30 days of human comms #70: The Barnsley Council films to encourage blokes to open up #alrightpal

It’s rare when there’s a sweet spot of things that I believe work in good communications.

Sometimes, if you work hard you can find one thing and if you’re lucky two.

Barnsley Council’s film to highlight male suicide has four.

It has a human voice. The subject of the video is human. He’s a bloke who looks mid-50s. He feels like the target audience. People in their 50s because he is one of them.

It has a human delivery. There’s something about poetry that gets to the awkward heart of the subject matter that blokes find it hard to open up to each other about the struggles they face. It’s important that they do. So the considered lines of a poem work where an interview may not. It’s also really personal.

It has a regional voice. The Barnsley accent will work best in Barnsley. Your own community’s voice will where you are.

It has subtitles. With September 23 closing in on us, tighter legislation comes into force for the public sector. You’ll need by law to subtitle and yet a substantial number of public sector videos still don’t.
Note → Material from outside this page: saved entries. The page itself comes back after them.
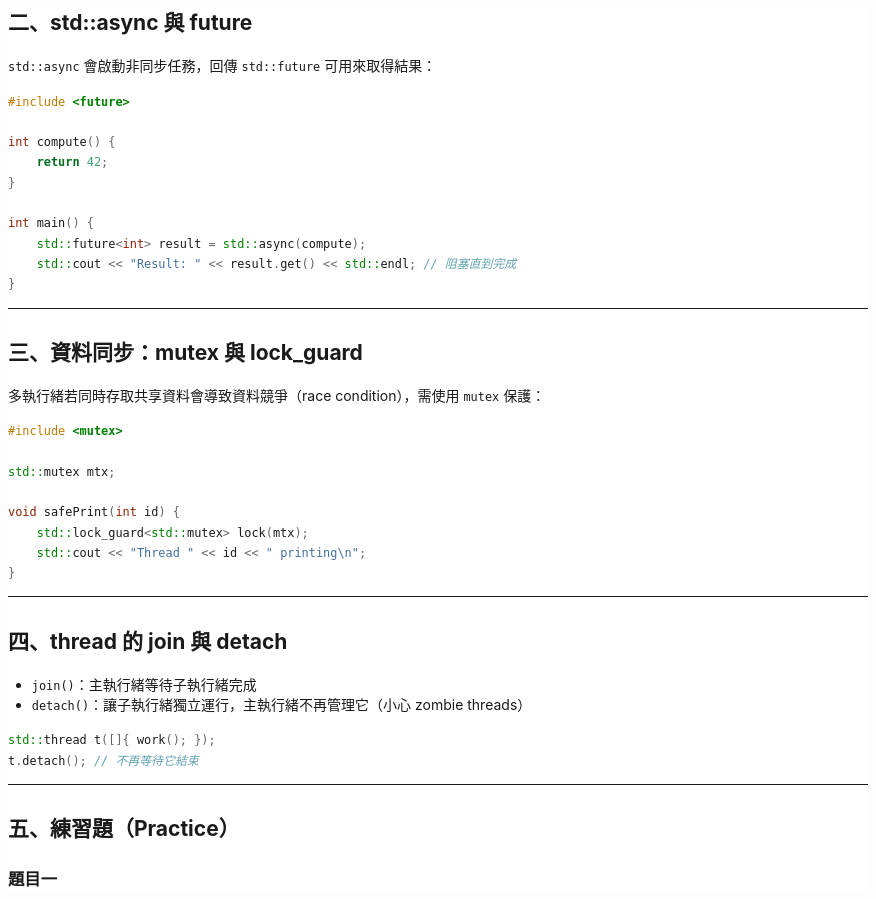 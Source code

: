 
## 二、std::async 與 future

`std::async` 會啟動非同步任務，回傳 `std::future` 可用來取得結果：

```cpp
#include <future>

int compute() {
    return 42;
}

int main() {
    std::future<int> result = std::async(compute);
    std::cout << "Result: " << result.get() << std::endl; // 阻塞直到完成
}
```

---

## 三、資料同步：mutex 與 lock\_guard

多執行緒若同時存取共享資料會導致資料競爭（race condition），需使用 `mutex` 保護：

```cpp
#include <mutex>

std::mutex mtx;

void safePrint(int id) {
    std::lock_guard<std::mutex> lock(mtx);
    std::cout << "Thread " << id << " printing\n";
}
```

---

## 四、thread 的 join 與 detach

* `join()`：主執行緒等待子執行緒完成
* `detach()`：讓子執行緒獨立運行，主執行緒不再管理它（小心 zombie threads）

```cpp
std::thread t([]{ work(); });
t.detach(); // 不再等待它結束
```

---

## 五、練習題（Practice）

### 題目一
Yet, 80 per cent of people watch video without sound. It’s not just deaf people you’re excluding. It’s hearing people, too.

You can watch the video parts one and two here.

Normally, I’d argue against splitting two videos into two posts. There’s something about this that works. You reach the end of part one and you’re intrigued to see what happens next. The pal the narrator is talking about isn’t there. What’s happened? Is he dead? Is he living his life? It makes you keep watching.

For me, spoken word poetry is a really underused thing. The Manchester bombing and the poem that became totemic proved the power of words.

It has a local voice so it dips around issues of trust with Westminster and with politicians.

If I was working in the Black Country I’d be talking to Black Country poets about how they could articulate a truth that needed articulating. This BBC Radio 4 documentary shows that.

Meg Howlett and the rest of the team at Barnsley Council need to make some space on their mantelpieces for the awards they deserve to win for this.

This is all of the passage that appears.